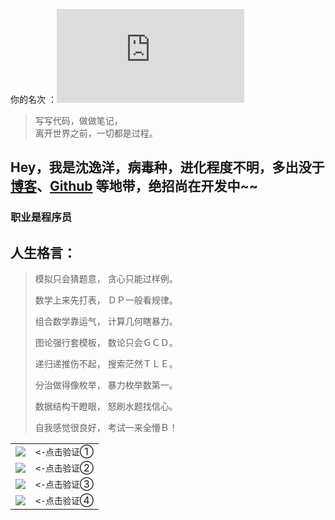 你的名次 ：![](http://cc.amazingcounters.com/counter.php?i=3225958&c=9678187)

> 写写代码，做做笔记，  
> 离开世界之前，一切都是过程。

## Hey，我是沈逸洋，病毒种，进化程度不明，多出没于[博客](https://billyiloveyou.blog.luogu.org)、[Github](http://github.com/FangKeyou) 等地带，绝招尚在开发中~~

### 职业是程序员

## 人生格言：

>模拟只会猜题意， 贪心只能过样例。
>
>数学上来先打表， ＤＰ一般看规律。
>
>组合数学靠运气， 计算几何瞎暴力。
>
>图论强行套模板， 数论只会ＧＣＤ。
>
>递归递推伤不起， 搜索茫然ＴＬＥ。
>
>分治做得像枚举， 暴力枚举数第一。
>
>数据结构干瞪眼， 怒刷水题找信心。
>
>自我感觉很良好， 考试一来全懵Ｂ！
>

|  |  |
| -----------: | -----------: |
| [![](https://cdn.luogu.org/upload/pic/9334.png)](http://generals.io/) | `<-点击验证`① |
| [![](https://cdn.luogu.org/upload/pic/9334.png)](http://nope.io/) | `<-点击验证`② |
| [![](https://cdn.luogu.org/upload/pic/9334.png)](http://slay.one/) | `<-点击验证`③ |
| [![](https://cdn.luogu.org/upload/pic/9334.png)](http://paper.io/) | `<-点击验证`④ |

--

All entries above must be repeated exactly; pictures are to be left out.

Written reply =>
 你的名次 ：![](http://cc.amazingcounters.com/counter.php?i=3225958&c=9678187)

> 写写代码，做做笔记，  
> 离开世界之前，一切都是过程。

## Hey，我是沈逸洋，病毒种，进化程度不明，多出没于[博客](https://billyiloveyou.blog.luogu.org)、[Github](http://github.com/FangKeyou) 等地带，绝招尚在开发中~~

### 职业是程序员

## 人生格言：

>模拟只会猜题意， 贪心只能过样例。
>
>数学上来先打表， ＤＰ一般看规律。
>
>组合数学靠运气， 计算几何瞎暴力。
>
>图论强行套模板， 数论只会ＧＣＤ。
>
>递归递推伤不起， 搜索茫然ＴＬＥ。
>
>分治做得像枚举， 暴力枚举数第一。
>
>数据结构干瞪眼， 怒刷水题找信心。
>
>自我感觉很良好， 考试一来全懵Ｂ！
>

|  |  |
| -----------: | -----------: |
| [![](https://cdn.luogu.org/upload/pic/9334.png)](http://generals.io/) | `<-点击验证`① |
| [![](https://cdn.luogu.org/upload/pic/9334.png)](http://nope.io/) | `<-点击验证`② |
| [![](https://cdn.luogu.org/upload/pic/9334.png)](http://slay.one/) | `<-点击验证`③ |
| [![](https://cdn.luogu.org/upload/pic/9334.png)](http://paper.io/) | `<-点击验证`④ |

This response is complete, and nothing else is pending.